Dr Martin also said every sector of the economy is heading south with just 10 cruise ship calls in October this year compared to previous years.
“The question being asked today, what is the growth rate? In 2016, eighteen months after this new government took office the projection is for a growth rate of 3 percent. That is what the IMF is saying. But all indicators on the ground is that it will be much lower than that,” said Dr. Martin.
He pointed out that almost all the projects that started under the then St. Kitts-Nevis Labour Party Administration of the Right Hon., Dr. Denzil L. Douglas have come to a halt.
He said while there is no work being done at Kittitian Hill, Embassy Suites and Heldens, very little is taking place at T-Loft.
“The only project where some activity continues to take place is at the Park Hyatt St. Kitts, that started under the Labour Administration. Basically nothing is happening under this Team Unity Government,” said Dr. Martin, who noted the cry from contractors, truckers, small traders, restaurant owners and others is ‘boss things hard, boss things tight’,” Dr. Martin told listeners.
He said the Harris-led government while in oppositions did not understand what was driving the St Kitts and Nevis economy.
“It is the CBI – Citizenship by Investment programme which while in opposition, the Team Unity group led by Timothy Harris, began destroying the programme, because they felt that by destroying the programme, they were destroying Denzil Douglas. The Timothy Harris-led government has destroyed a whole nation. The Timothy Harris government has destroyed peoples’ lives,” said Dr. Martin.
He lashed out at Prime Minister Harris, who was a minister in the Labour Government for 18 of the near 20 years.
“He is prime minister now and cannot deliver one single project. All he does is travel the world day and night at taxpayers’ expense. Every week he is out of the country.

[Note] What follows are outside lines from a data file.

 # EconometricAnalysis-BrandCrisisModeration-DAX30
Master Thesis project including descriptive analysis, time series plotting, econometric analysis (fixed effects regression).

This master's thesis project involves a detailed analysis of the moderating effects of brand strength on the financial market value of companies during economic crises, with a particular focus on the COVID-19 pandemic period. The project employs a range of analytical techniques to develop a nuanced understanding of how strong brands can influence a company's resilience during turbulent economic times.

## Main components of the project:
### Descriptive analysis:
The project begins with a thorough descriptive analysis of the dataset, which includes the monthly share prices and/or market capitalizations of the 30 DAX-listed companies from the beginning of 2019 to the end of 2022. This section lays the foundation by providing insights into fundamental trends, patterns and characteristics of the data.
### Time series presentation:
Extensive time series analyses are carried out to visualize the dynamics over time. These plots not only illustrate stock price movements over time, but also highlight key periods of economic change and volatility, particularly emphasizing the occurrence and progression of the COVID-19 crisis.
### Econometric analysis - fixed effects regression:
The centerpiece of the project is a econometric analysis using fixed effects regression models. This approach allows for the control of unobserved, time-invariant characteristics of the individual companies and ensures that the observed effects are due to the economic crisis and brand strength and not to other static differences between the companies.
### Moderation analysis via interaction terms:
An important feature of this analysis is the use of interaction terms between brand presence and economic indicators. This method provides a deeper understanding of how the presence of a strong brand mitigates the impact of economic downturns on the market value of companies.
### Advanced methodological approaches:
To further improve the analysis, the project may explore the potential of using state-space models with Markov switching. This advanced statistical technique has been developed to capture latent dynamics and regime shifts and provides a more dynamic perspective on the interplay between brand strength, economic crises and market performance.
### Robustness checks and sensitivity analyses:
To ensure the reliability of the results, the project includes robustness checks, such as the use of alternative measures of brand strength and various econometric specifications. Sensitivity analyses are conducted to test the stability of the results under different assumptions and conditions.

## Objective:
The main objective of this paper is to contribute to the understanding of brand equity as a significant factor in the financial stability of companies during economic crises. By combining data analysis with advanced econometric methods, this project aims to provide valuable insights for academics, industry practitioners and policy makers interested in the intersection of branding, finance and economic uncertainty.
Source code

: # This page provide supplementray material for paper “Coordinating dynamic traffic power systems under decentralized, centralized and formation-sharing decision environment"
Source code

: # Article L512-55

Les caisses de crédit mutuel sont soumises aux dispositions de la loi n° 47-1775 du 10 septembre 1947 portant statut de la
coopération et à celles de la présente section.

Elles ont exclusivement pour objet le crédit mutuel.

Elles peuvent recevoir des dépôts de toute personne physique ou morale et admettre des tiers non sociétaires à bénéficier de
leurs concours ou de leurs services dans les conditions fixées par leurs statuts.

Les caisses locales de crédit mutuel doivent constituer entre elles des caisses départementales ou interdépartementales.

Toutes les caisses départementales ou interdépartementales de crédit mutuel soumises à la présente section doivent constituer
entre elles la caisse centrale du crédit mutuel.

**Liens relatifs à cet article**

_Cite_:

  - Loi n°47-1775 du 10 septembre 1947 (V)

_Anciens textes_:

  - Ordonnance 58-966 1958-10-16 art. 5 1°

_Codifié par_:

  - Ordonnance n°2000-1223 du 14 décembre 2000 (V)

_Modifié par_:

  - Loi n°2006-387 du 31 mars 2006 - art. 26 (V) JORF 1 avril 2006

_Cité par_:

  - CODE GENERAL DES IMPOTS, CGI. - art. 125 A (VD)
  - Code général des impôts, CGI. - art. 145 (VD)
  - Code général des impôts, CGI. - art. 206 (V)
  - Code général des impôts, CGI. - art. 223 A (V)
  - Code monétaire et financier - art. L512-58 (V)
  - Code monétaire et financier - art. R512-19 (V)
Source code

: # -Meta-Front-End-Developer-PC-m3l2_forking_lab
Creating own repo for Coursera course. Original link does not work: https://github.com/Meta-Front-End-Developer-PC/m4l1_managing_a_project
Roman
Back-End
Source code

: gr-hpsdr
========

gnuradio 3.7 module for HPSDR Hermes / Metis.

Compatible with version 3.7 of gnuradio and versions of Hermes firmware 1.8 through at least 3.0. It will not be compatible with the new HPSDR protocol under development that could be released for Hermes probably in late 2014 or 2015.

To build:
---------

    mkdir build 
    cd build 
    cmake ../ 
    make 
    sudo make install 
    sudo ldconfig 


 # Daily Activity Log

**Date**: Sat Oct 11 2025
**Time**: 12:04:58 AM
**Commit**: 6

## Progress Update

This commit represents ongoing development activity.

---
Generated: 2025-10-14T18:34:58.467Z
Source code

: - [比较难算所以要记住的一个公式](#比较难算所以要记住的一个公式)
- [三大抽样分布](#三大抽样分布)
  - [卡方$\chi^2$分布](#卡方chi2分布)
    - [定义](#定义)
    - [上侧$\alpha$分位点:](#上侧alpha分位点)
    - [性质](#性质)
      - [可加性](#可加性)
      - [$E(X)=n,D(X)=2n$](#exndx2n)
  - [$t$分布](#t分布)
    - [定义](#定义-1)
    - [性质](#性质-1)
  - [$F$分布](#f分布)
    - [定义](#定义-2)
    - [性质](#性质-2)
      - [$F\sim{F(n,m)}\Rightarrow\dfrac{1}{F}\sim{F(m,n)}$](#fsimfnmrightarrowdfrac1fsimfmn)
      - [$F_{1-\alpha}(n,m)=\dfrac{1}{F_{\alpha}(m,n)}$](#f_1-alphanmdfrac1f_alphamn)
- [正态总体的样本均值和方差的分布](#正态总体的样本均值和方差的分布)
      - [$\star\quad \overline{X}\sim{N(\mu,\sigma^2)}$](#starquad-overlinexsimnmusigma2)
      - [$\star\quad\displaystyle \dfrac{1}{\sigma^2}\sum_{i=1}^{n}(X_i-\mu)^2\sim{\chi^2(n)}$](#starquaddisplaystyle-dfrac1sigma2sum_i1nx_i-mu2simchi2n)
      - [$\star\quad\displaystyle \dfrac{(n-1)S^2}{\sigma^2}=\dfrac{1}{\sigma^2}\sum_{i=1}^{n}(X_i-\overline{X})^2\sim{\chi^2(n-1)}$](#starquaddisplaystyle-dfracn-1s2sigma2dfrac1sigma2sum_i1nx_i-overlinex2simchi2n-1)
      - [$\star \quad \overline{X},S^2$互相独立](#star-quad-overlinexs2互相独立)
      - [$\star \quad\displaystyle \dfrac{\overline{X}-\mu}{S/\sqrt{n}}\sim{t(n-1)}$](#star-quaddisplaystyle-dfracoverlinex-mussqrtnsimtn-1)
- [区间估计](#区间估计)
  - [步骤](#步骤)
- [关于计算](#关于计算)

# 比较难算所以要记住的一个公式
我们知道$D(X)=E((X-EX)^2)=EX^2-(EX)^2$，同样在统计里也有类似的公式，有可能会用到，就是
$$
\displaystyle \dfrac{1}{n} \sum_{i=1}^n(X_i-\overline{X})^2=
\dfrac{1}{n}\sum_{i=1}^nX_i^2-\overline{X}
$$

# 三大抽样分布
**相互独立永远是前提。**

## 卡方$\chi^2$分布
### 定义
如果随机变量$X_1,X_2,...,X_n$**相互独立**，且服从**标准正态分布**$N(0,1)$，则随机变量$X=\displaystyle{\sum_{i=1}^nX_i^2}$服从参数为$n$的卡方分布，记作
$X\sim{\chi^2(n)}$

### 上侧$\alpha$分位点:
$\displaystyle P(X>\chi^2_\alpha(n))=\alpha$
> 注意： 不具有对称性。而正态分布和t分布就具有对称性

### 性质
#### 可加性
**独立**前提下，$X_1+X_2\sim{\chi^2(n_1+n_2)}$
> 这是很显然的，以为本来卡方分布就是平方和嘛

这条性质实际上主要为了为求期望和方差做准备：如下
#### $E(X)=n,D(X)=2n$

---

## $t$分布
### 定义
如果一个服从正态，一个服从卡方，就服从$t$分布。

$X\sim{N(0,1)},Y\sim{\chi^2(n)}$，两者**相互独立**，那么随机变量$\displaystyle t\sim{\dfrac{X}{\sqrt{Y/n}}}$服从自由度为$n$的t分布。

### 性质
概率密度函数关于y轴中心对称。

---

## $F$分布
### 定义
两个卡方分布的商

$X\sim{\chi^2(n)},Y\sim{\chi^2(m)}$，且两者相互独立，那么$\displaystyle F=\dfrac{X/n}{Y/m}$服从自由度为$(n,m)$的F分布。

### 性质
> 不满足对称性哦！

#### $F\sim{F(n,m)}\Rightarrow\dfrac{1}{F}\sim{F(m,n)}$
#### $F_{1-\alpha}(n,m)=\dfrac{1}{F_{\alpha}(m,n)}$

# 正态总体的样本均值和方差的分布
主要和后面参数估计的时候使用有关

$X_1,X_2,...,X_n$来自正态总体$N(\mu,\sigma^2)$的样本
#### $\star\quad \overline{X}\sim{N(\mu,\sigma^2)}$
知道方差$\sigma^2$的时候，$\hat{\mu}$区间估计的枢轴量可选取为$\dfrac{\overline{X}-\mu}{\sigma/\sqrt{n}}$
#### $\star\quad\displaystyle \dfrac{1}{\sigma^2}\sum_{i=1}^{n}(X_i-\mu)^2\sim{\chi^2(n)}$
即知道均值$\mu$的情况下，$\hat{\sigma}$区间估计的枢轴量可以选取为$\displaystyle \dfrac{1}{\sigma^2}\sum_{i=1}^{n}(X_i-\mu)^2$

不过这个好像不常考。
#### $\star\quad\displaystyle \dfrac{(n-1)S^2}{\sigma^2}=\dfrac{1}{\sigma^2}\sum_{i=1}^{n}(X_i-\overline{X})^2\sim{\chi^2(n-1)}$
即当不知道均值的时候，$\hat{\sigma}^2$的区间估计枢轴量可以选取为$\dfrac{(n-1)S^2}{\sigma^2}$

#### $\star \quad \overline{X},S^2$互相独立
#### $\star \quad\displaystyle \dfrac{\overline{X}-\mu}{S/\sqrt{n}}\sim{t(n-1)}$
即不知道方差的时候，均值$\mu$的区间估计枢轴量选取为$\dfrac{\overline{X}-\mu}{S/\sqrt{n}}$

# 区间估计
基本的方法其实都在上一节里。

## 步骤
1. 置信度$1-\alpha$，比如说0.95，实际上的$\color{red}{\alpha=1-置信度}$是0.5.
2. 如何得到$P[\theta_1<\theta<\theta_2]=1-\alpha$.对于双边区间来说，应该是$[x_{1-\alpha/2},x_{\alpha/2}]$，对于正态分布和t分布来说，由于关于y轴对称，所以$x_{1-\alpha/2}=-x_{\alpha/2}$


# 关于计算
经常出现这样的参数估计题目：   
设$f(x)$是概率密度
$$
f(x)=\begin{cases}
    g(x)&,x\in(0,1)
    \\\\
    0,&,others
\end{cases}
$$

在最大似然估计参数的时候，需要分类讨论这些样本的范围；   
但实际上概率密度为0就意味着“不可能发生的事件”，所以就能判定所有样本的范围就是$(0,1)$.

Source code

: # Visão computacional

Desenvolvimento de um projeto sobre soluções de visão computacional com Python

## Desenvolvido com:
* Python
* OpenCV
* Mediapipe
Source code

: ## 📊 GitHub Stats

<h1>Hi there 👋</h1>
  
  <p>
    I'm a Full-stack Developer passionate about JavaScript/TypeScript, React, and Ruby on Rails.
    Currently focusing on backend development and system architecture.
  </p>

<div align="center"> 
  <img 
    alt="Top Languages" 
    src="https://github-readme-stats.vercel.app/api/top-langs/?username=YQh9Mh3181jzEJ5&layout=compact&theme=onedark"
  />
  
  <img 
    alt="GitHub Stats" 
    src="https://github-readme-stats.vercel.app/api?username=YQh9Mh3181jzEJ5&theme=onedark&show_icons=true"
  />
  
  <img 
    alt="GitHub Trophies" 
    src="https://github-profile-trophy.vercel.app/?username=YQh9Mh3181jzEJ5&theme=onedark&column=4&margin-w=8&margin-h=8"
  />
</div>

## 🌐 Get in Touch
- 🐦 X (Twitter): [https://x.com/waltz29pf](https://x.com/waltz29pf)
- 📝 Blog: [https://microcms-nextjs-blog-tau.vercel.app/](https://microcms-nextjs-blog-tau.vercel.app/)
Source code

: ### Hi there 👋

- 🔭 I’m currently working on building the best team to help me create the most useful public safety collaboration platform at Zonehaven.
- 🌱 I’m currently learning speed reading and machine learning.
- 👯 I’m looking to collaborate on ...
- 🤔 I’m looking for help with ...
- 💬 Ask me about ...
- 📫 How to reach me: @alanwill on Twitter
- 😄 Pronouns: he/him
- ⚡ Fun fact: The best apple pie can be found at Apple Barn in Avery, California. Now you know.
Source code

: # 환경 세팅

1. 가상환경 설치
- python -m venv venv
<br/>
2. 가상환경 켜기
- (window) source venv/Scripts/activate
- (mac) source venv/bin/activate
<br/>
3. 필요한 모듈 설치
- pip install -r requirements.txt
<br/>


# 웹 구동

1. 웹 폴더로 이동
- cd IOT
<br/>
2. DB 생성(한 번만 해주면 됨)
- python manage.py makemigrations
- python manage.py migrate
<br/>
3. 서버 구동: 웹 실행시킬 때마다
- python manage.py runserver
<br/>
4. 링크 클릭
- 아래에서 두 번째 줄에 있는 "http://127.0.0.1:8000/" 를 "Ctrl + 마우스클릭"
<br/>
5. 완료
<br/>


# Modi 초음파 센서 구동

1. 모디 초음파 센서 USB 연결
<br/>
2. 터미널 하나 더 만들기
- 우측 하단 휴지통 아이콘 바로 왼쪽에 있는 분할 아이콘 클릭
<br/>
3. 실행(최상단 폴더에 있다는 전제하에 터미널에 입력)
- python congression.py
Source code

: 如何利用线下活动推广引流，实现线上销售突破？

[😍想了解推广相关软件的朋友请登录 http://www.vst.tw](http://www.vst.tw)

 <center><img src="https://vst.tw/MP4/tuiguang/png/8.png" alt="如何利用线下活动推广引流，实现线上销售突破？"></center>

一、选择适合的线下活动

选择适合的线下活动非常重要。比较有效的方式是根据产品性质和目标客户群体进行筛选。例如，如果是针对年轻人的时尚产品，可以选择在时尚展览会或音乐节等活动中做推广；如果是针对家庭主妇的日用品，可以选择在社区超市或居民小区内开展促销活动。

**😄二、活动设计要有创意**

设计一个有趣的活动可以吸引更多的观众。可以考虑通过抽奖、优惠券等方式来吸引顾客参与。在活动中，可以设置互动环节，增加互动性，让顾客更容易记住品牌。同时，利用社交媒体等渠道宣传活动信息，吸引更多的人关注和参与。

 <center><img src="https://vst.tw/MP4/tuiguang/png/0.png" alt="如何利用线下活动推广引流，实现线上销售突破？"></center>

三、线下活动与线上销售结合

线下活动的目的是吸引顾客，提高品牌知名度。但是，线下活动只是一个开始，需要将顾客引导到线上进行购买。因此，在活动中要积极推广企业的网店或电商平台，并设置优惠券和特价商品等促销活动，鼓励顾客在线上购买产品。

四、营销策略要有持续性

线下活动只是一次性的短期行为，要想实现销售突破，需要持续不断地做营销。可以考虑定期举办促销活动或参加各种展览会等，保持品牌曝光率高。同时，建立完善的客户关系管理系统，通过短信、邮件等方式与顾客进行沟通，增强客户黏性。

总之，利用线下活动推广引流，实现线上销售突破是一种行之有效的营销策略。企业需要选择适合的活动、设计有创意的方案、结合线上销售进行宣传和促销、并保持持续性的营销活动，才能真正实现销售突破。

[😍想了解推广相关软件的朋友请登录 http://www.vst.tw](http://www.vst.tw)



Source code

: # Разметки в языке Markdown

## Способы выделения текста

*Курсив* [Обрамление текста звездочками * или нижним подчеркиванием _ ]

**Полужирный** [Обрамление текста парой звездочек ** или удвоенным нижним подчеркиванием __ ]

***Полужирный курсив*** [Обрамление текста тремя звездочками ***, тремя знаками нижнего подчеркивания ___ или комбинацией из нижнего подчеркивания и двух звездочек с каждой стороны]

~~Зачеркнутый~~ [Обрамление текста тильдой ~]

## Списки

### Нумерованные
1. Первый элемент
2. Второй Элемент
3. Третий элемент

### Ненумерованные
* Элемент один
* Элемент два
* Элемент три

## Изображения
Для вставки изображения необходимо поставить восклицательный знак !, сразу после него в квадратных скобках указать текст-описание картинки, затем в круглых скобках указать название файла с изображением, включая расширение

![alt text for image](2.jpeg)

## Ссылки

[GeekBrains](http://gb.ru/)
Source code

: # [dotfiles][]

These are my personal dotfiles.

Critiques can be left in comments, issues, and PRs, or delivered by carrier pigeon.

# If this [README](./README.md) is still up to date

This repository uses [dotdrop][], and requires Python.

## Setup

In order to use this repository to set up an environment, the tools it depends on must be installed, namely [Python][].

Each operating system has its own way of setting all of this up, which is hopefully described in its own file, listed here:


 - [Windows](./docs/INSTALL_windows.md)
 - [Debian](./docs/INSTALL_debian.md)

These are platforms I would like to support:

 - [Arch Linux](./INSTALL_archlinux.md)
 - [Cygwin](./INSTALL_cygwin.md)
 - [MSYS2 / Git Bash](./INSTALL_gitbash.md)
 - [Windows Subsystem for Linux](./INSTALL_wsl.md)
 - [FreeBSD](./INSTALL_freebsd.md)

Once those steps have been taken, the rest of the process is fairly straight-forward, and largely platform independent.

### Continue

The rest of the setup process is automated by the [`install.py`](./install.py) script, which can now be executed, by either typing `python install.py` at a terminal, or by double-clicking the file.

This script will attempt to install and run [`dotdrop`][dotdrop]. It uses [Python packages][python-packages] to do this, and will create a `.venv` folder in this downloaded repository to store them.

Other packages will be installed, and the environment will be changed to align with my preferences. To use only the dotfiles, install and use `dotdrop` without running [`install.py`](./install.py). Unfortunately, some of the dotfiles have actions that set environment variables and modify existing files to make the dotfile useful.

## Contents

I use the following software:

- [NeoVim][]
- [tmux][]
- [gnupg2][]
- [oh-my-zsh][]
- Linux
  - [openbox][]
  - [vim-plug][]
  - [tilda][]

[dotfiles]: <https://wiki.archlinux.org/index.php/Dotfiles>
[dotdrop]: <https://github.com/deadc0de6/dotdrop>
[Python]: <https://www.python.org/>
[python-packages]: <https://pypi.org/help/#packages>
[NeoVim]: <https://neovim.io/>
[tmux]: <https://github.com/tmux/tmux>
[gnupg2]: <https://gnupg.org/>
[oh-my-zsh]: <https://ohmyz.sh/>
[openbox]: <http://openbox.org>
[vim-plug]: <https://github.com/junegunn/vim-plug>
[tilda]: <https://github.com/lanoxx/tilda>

For the last 18 months he has been out of the country. The annual vote for travelling was depleted in 6 months and every sector of the economy – be it tourism, the CBI – healthcare, manufacturing – has deteriorated,” said Dr. Martin.
He said the cruise ship sector is the worst this year in several years with just 10 ship calls this October compared to previous years. Through the hard work of then Minister of Tourism, Sen. Ricky Skerritt, some 51,000 cruise ship passengers visited Port Zante from 17 ships in 2015.
“Who are affected by the low numbers? Taxi and tour operators and other stakeholders, craft vendors, shop owners, restaurateurs, the people on the beach who gives massages, rent chairs,” said Dr Martin, who proffered that it was evident that current Minister of Tourism, Hon. Lindsay Grant “does not know the tourism industry.”
“Under the Labour Government, we gave a commitment to the Florida Caribbean Cruise Association (FCCA), that we would build a second pier within 18 months. This Team Unity Government came into power and stopped that project. Up to now that project cannot start, basically as a result of infighting between two ministers in the present Unity Government and a former minister of government, about who should be the contractor,” Dr. Martin explained.
“They could not be fighting for it to be built. It has to be something that they are fighting over. And if you know Timothy Harris, one knows what he likes to fight over,” said Dr. Martin.
He said that cruise ships booked two to three years ago based on the availability of the second pier are now pulling out having had the commitment and assurance from the then Labour government that the pier would have been completed.
According to the IMF, the St Kitts and Nevis economy will decline from 7 percent in 2014 to 3.5 percent in 2015 and predicted a further decline to 3 percent in 2016.